Comme lors du premier FSM organisé à Tunis en 2013, le thème principal portait d’une part sur la dignité, un vaste concept à vocation interculturelle réunissant les droits humains d’origine occidentale et les différentes conceptions du respect de l’être humain et de ses communautés et, d’autre part, sur la nature elle même, considérée comme un être vivant source de vie selon les visions indigènes et paysannes et celles de l’Islam coranique. Au sein de ce thème général trouvèrent place les débats les plus divers autour des trois sources principales de la domination et de l’oppression à notre époque : le capitalisme, le colonialisme (racisme, xénophobie, islamophobie), le patriarcat.

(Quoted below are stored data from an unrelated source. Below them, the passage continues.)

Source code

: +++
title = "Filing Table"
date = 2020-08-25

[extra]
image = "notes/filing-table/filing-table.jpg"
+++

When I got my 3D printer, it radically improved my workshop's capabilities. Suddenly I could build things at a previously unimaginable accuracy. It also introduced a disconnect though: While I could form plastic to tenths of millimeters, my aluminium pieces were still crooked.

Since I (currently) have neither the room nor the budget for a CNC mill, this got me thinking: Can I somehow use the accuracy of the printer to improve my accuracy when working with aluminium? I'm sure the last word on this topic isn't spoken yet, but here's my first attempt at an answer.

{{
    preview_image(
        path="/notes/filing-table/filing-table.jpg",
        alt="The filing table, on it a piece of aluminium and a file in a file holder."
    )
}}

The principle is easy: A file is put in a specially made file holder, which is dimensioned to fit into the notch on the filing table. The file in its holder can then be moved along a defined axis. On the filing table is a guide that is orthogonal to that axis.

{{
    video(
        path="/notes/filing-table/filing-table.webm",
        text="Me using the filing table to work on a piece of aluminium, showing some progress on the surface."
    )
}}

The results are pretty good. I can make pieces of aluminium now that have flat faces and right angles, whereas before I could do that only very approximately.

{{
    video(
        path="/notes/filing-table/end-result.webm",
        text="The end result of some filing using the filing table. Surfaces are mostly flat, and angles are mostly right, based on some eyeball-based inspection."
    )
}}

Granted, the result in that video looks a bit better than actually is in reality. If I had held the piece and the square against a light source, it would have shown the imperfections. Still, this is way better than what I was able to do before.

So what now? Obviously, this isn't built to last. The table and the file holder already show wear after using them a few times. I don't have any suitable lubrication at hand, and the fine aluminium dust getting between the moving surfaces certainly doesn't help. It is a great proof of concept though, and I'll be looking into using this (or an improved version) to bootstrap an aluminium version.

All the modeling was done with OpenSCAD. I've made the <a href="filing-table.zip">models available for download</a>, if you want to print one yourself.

Débats qui se focalisèrent soit sur la dénonciation, soit sur la proposition d’alternatives.

Au fil des quinze années d’existence du FSM, certaines thématiques ont gagné en importance : l’avancée en apparence irrésistible de la version la plus anti-sociale du capitalisme (à savoir le néolibéralisme basé sur le capital financier), qui atteint désormais l’Europe, alors même qu’elle s’en croyait protégée ; la scandaleuse concentration des richesses (selon des données fournies par l’association respectée Oxfam, les 85 personnes les plus riches du monde possèdent autant de richesses que la moitié la plus pauvre de l’humanité, soit 3,5 milliards de personnes) ; la destruction de l’environnement dûe à l’exploitation sans précédent des ressources naturelles ; l’expulsion des paysans de leurs terres ancestrales pour laisser la place à une agriculture industrielle, mais aussi l’accaparement des terres à grande échelle que cela implique ; l’invasion croissante des semences transgéniques et des produits génétiquement modifiés (allant des fruits à l’eucalyptus) qui retire aux agriculteurs le contrôle de leurs semences, détruit la biodiversité, tue les abeilles et nuit à la santé humaine ; l’augmentation de la violence politique et la nécessité de dénoncer aussi bien le terrorisme que le terrorisme d’État, lequel recourt toujours aux extrémistes pour parvenir à ses fins ; l’aggravation tragique des conditions de vie des Palestiniens soumis à la forme la plus violente et sauvage du colonialisme par l’État d’Israël ; la lutte héroïque du Peuple Sahraoui pour son indépendance et sa libération du colonialisme marocain.

Quinze ans après le premier Forum Social Mondial, il est temps de dresser un bilan. Le Forum a permis à des mouvements sociaux du monde entier de mieux se connaître et d’organiser leurs luttes. Les meilleurs exemples en sont peut-être la Via Campesina et la Marche Mondiale des Femmes. Cependant, en vérité le monde d’aujourd’hui est plus violent, plus injuste, plus inégalitaire, et nombreux (moi y compris) sont ceux qui pensent que le FSM aurait dû se rénover au cours de ces dernières années et se faire plus interventionniste en formulant des propositions et des politiques. Une chose est sûre, le FSM a prouvé, même si certains en doutent, qu’un autre monde est possible, un autre monde est nécessaire, et ce de toute urgence.